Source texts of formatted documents

■ ■ ■

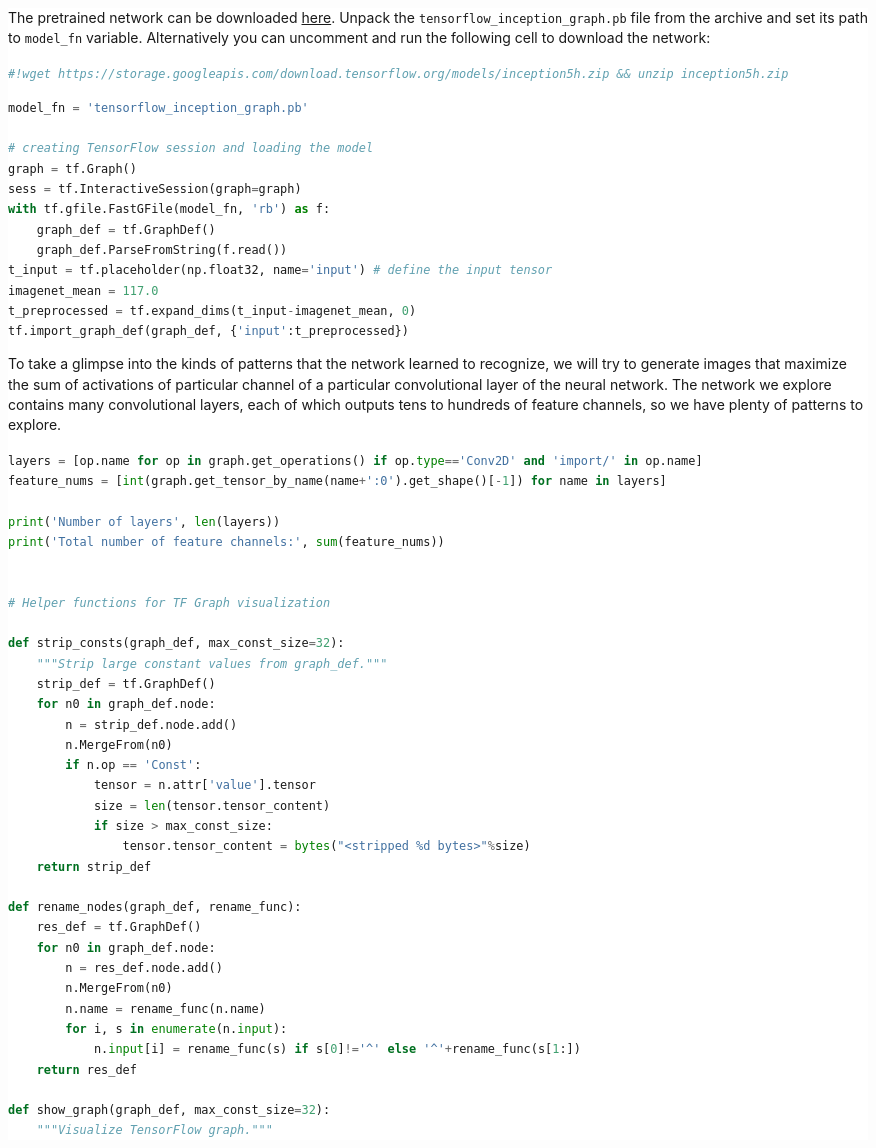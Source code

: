 The pretrained network can be downloaded [here](https://storage.googleapis.com/download.tensorflow.org/models/inception5h.zip). Unpack the `tensorflow_inception_graph.pb` file from the archive and set its path to `model_fn` variable. Alternatively you can uncomment and run the following cell to download the network:


```python
#!wget https://storage.googleapis.com/download.tensorflow.org/models/inception5h.zip && unzip inception5h.zip
```


```python
model_fn = 'tensorflow_inception_graph.pb'

# creating TensorFlow session and loading the model
graph = tf.Graph()
sess = tf.InteractiveSession(graph=graph)
with tf.gfile.FastGFile(model_fn, 'rb') as f:
    graph_def = tf.GraphDef()
    graph_def.ParseFromString(f.read())
t_input = tf.placeholder(np.float32, name='input') # define the input tensor
imagenet_mean = 117.0
t_preprocessed = tf.expand_dims(t_input-imagenet_mean, 0)
tf.import_graph_def(graph_def, {'input':t_preprocessed})
```

To take a glimpse into the kinds of patterns that the network learned to recognize, we will try to generate images that maximize the sum of activations of particular channel of a particular convolutional layer of the neural network. The network we explore contains many convolutional layers, each of which outputs tens to hundreds of feature channels, so we have plenty of patterns to explore.


```python
layers = [op.name for op in graph.get_operations() if op.type=='Conv2D' and 'import/' in op.name]
feature_nums = [int(graph.get_tensor_by_name(name+':0').get_shape()[-1]) for name in layers]

print('Number of layers', len(layers))
print('Total number of feature channels:', sum(feature_nums))


# Helper functions for TF Graph visualization

def strip_consts(graph_def, max_const_size=32):
    """Strip large constant values from graph_def."""
    strip_def = tf.GraphDef()
    for n0 in graph_def.node:
        n = strip_def.node.add() 
        n.MergeFrom(n0)
        if n.op == 'Const':
            tensor = n.attr['value'].tensor
            size = len(tensor.tensor_content)
            if size > max_const_size:
                tensor.tensor_content = bytes("<stripped %d bytes>"%size)
    return strip_def
  
def rename_nodes(graph_def, rename_func):
    res_def = tf.GraphDef()
    for n0 in graph_def.node:
        n = res_def.node.add() 
        n.MergeFrom(n0)
        n.name = rename_func(n.name)
        for i, s in enumerate(n.input):
            n.input[i] = rename_func(s) if s[0]!='^' else '^'+rename_func(s[1:])
    return res_def
  
def show_graph(graph_def, max_const_size=32):
    """Visualize TensorFlow graph."""
```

■ ■ ■

- **AIM OF THE TASK**
Please reproduce every entry above exactly, but leave out the pictures.

- **EXPECTED ANSWER**
Source code

: The pretrained network can be downloaded [here](https://storage.googleapis.com/download.tensorflow.org/models/inception5h.zip). Unpack the `tensorflow_inception_graph.pb` file from the archive and set its path to `model_fn` variable. Alternatively you can uncomment and run the following cell to download the network:


```python
#!wget https://storage.googleapis.com/download.tensorflow.org/models/inception5h.zip && unzip inception5h.zip
```


```python
model_fn = 'tensorflow_inception_graph.pb'

# creating TensorFlow session and loading the model
graph = tf.Graph()
sess = tf.InteractiveSession(graph=graph)
with tf.gfile.FastGFile(model_fn, 'rb') as f:
    graph_def = tf.GraphDef()
    graph_def.ParseFromString(f.read())
t_input = tf.placeholder(np.float32, name='input') # define the input tensor
imagenet_mean = 117.0
t_preprocessed = tf.expand_dims(t_input-imagenet_mean, 0)
tf.import_graph_def(graph_def, {'input':t_preprocessed})
```

To take a glimpse into the kinds of patterns that the network learned to recognize, we will try to generate images that maximize the sum of activations of particular channel of a particular convolutional layer of the neural network. The network we explore contains many convolutional layers, each of which outputs tens to hundreds of feature channels, so we have plenty of patterns to explore.


```python
layers = [op.name for op in graph.get_operations() if op.type=='Conv2D' and 'import/' in op.name]
feature_nums = [int(graph.get_tensor_by_name(name+':0').get_shape()[-1]) for name in layers]

print('Number of layers', len(layers))
print('Total number of feature channels:', sum(feature_nums))


# Helper functions for TF Graph visualization

def strip_consts(graph_def, max_const_size=32):
    """Strip large constant values from graph_def."""
    strip_def = tf.GraphDef()
    for n0 in graph_def.node:
        n = strip_def.node.add() 
        n.MergeFrom(n0)
        if n.op == 'Const':
            tensor = n.attr['value'].tensor
            size = len(tensor.tensor_content)
            if size > max_const_size:
                tensor.tensor_content = bytes("<stripped %d bytes>"%size)
    return strip_def
  
def rename_nodes(graph_def, rename_func):
    res_def = tf.GraphDef()
    for n0 in graph_def.node:
        n = res_def.node.add() 
        n.MergeFrom(n0)
        n.name = rename_func(n.name)
        for i, s in enumerate(n.input):
            n.input[i] = rename_func(s) if s[0]!='^' else '^'+rename_func(s[1:])
    return res_def
  
def show_graph(graph_def, max_const_size=32):
    """Visualize TensorFlow graph."""
```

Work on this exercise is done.